Friday, January 27, 2006


When everything is lonely I can be my own best friend
I'll get a coffee and the paper, have my own conversations
I see the sidewalk and the pigeons and my window reflection
The mask I polish in the evening, by the morning looks like shit

And I'm not sure what the trouble was, that started all of this
The reasons all have run away, but the feeling never did
It's not something I would recommend, but it is one way to live
Cause what is simple in the moonlight, by the morning never is

Friday, January 20, 2006

Dagmaster


Kris was trying out the whole online dating thing. She set up a profile on The Onion (a good pre-screening to eliminate all those with no sense of humor) and was sifting through her emails daily.
I was also single at the time and although I would love to say she had to put a knife to my neck and twist my arm, it wasn't quite so. I was curious and willing to try. What harm can it be. It's anonymous, it's online, I don't even have to talk to anyone if I don't want to.
So I set up a profile, plastered my photo onto it, and sifted through emails daily as well. Exchanged a few emails, but never liked anyone enough to meet in person. I mean, it was difficult to choose between a guy with a full sleeve tattoo, a doctor who likes hours of sensuous kissing and soft whispering (I would have to smack him with a rolling pin to get away from me) or a pilot who'd like to have a pretty maiden in every harbor.... It got old pretty quick and my ad was soon abandoned and forgotten. Besides, my boomerang boyfriend started showing up every weekend again and things were moving rapidly towards re-bonding, and eventually, months later, moving in together.
We had a perfect little house. I played the homemaker. An emancipated homemaker. I painted walls, chopped some trees down with a chainsaw, hauled many rocks away from the garden that was abandoned for ten years, that sort of a thing.
The garden. My garden. Inch by inch I turned it from a dump to a nice piece of landscape. I put some primroses out by the everything-invading forsythia, along with narcisses and snow whites to have a little spring garden. Then I put in some shrubs, a double flowering japanese rose, trimmed rose bushes that were already in there, sowed in seeds of marygolds, tossed some violets that invaded every empty space and crevice like a horde of Attila's Huns...
That particular morning, I was raking the devil out of periwinkles. They were covering most of the backyard and I wanted to get rid of them, put d0wn a nice lawn on which I could put a blanket and read in the sun. Phone call. E was calling from work.

- Hey, how are you?

- Good good, I'm raking the lawn and and I want to...

- Is everything okay?

- Uhhhh, yeah.

- Have you seen the Boston Globe today?

- No.

- Check out the online edition, Dagmaster.

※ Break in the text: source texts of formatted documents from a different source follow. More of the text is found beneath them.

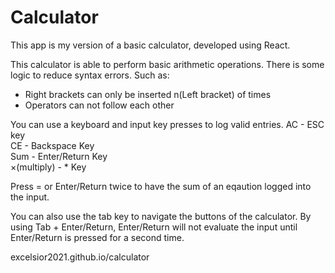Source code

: # Calculator

This app is my version of a basic calculator, developed using React.

This calculator is able to perform basic arithmetic operations. There is some logic to reduce syntax errors. Such as:

<ul>
  <li>Right brackets can only be inserted n(Left bracket) of times</li>
  <li>Operators can not follow each other</li>
</ul>

You can use a keyboard and input key presses to log valid entries.
AC - ESC key <br>
CE - Backspace Key <br>
Sum - Enter/Return Key <br>
×(multiply) - \* Key

Press = or Enter/Return twice to have the sum of an eqaution logged into the input.

You can also use the tab key to navigate the buttons of the calculator. By using Tab + Enter/Return, Enter/Return will not evaluate the input until Enter/Return is pressed for a second time.

excelsior2021.github.io/calculator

Dag..what? Wait, how did he...? I mean that was my.... did we ever talk about....where the hell is this coming from....?.... I run to the computer, rake in hand, splattering mud all over and load up the Boston globe. Scroll down, pearls of cold sweat on my forehead in anticipation of some disaster. International news...nothing outrageous, Domestic....whatever.....Sports...not even looking....Personals........ Wham! There I am, my photo and all, on the front page of the bloody Boston Globe. "Dagmaster.....About me: I am the best Slovak this vicinity has to offer, if perhaps the only one...." I fold my head on the table and beat it against the teak wood that I polished that morning a few times. Why did I ever post a profile up? Why did I not delete it as soon as I was bored of it? Why did nobody ask me if I agree to have it plastered on a front page of newspaper that everybody in this whole damn town reads...why ,why, why?
That day was not a pleasant day. I had to drive to school to first stop by at the Registrar's Office, and then teach my International Relations class. At the registrar's, the student at the desk grinned and asked: "So, you're a Taurus?"
Basomazapat azandelat, just give me my stupid paper and don't meddle into what's none of your business. Grrrrrrr.
I asked my students to read international news section of the Globe at the very first class. It's easy, I told them. You just go online and subscribe to receive international news via email. Or at least browse through the headlines online before class. Apparently they were good students. For they all did peruse the online edition of the Globe that day.
"Miss Kusa, can we go through the news from the Boston Globe now?"...chuckle... "You are from Slovakia, professor? What is the number of Slovaks in this vicinity?"...hee hee hee, ho ho ho... "Miss Kusa, have you found anyone yet?".....
Little bastards. I need to be much more stern with these wisecrackers. No more Mr. Niceguy. No more jokes, no more games, no more debate teams. I've had it with you, you lousy little shitheads....
So I had to teach a bunch of cackling gremlins, but somehow I survived to the end, with a bit of self-deprecating humor and a lot of feigned composure.
I got home completely drained. Boomerang boy was, however, beaming with energy and good humour. At least he wasn't pissed off. He liked the ad. He said it said the right things in the music and interests department. He would have called me himself if I wasn't already living in his house. Wiseass. Well, musn't grumble. The Best Slovak this vicinity has to offer, was taken out to a nice dinner. And learned an invaluable lesson about anonymity and safety of personal data out there in the online universe.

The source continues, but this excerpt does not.